NARUC Briefed on Post-Emergency Access, Re-Entry Issues

Officials from the U.S. Department of Homeland Security late yesterday briefed the National Association of Regulatory Utility Commissioners’ committees on telecommunications and critical infrastructure on efforts to improve and standardize access and re-entry to areas that have been affected by an emergency during the group’s Winter Policy Summit this week.

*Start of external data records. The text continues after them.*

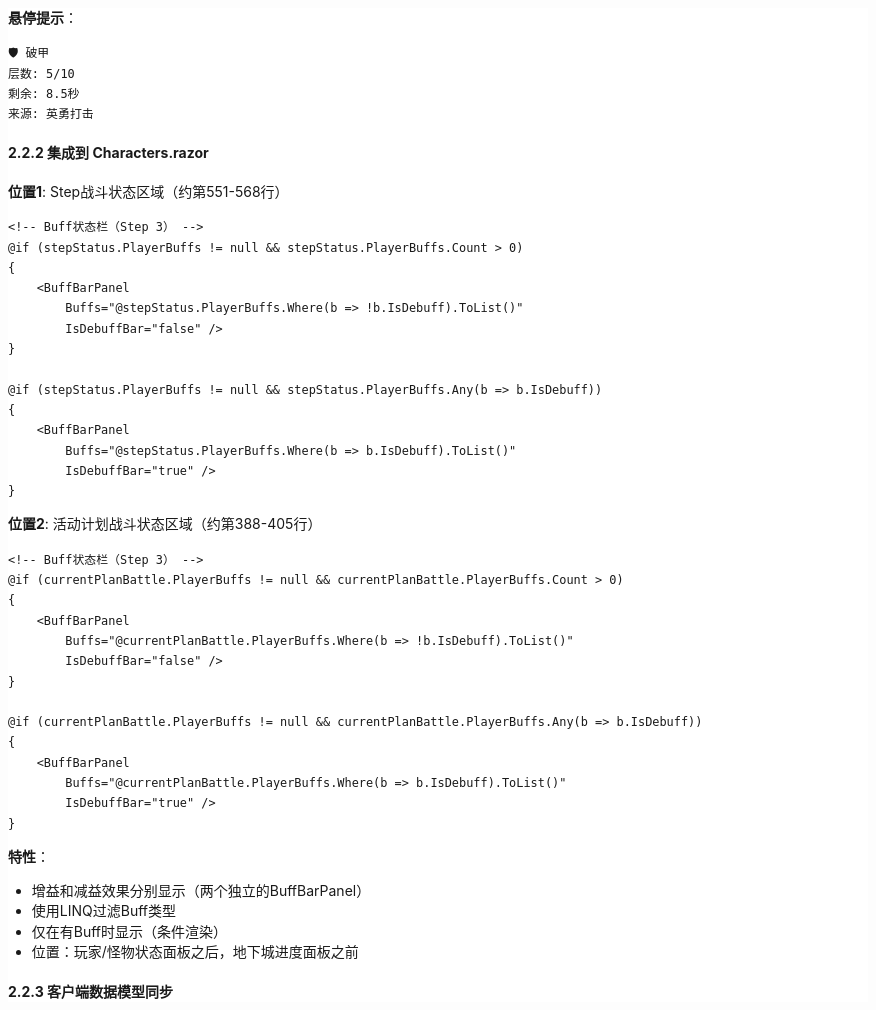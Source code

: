 **悬停提示**：
```
🛡️ 破甲
层数: 5/10
剩余: 8.5秒
来源: 英勇打击
```

#### 2.2.2 集成到 Characters.razor

**位置1**: Step战斗状态区域（约第551-568行）
```razor
<!-- Buff状态栏（Step 3） -->
@if (stepStatus.PlayerBuffs != null && stepStatus.PlayerBuffs.Count > 0)
{
    <BuffBarPanel 
        Buffs="@stepStatus.PlayerBuffs.Where(b => !b.IsDebuff).ToList()"
        IsDebuffBar="false" />
}

@if (stepStatus.PlayerBuffs != null && stepStatus.PlayerBuffs.Any(b => b.IsDebuff))
{
    <BuffBarPanel 
        Buffs="@stepStatus.PlayerBuffs.Where(b => b.IsDebuff).ToList()"
        IsDebuffBar="true" />
}
```

**位置2**: 活动计划战斗状态区域（约第388-405行）
```razor
<!-- Buff状态栏（Step 3） -->
@if (currentPlanBattle.PlayerBuffs != null && currentPlanBattle.PlayerBuffs.Count > 0)
{
    <BuffBarPanel 
        Buffs="@currentPlanBattle.PlayerBuffs.Where(b => !b.IsDebuff).ToList()"
        IsDebuffBar="false" />
}

@if (currentPlanBattle.PlayerBuffs != null && currentPlanBattle.PlayerBuffs.Any(b => b.IsDebuff))
{
    <BuffBarPanel 
        Buffs="@currentPlanBattle.PlayerBuffs.Where(b => b.IsDebuff).ToList()"
        IsDebuffBar="true" />
}
```

**特性**：
- 增益和减益效果分别显示（两个独立的BuffBarPanel）
- 使用LINQ过滤Buff类型
- 仅在有Buff时显示（条件渲染）
- 位置：玩家/怪物状态面板之后，地下城进度面板之前

#### 2.2.3 客户端数据模型同步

George Renteria, acting chief-emergency services section at DHS’s Cybersecurity and Infrastructure Security Agency, called the department’s Crisis Event Response and Recovery Access (CERRA) effort a “good news story” and “something that has really been a good effort out of the Department of Homeland Security.” He explained that the effort focused on how a state could manage the flow of resources for recovery when a community that experienced a natural disaster or similar situation wasn’t ready for the recovery to begin.  He said 80% of recovery assets may come from outside the community.

“Access is ensuring the right assets get in, while limiting access to nonessential personnel,” Mr. Renteria said. “To enable safe, fast, effective recovery … controlling access and reentry is critical.  The community benefits from a more managed flow of recovery efforts.”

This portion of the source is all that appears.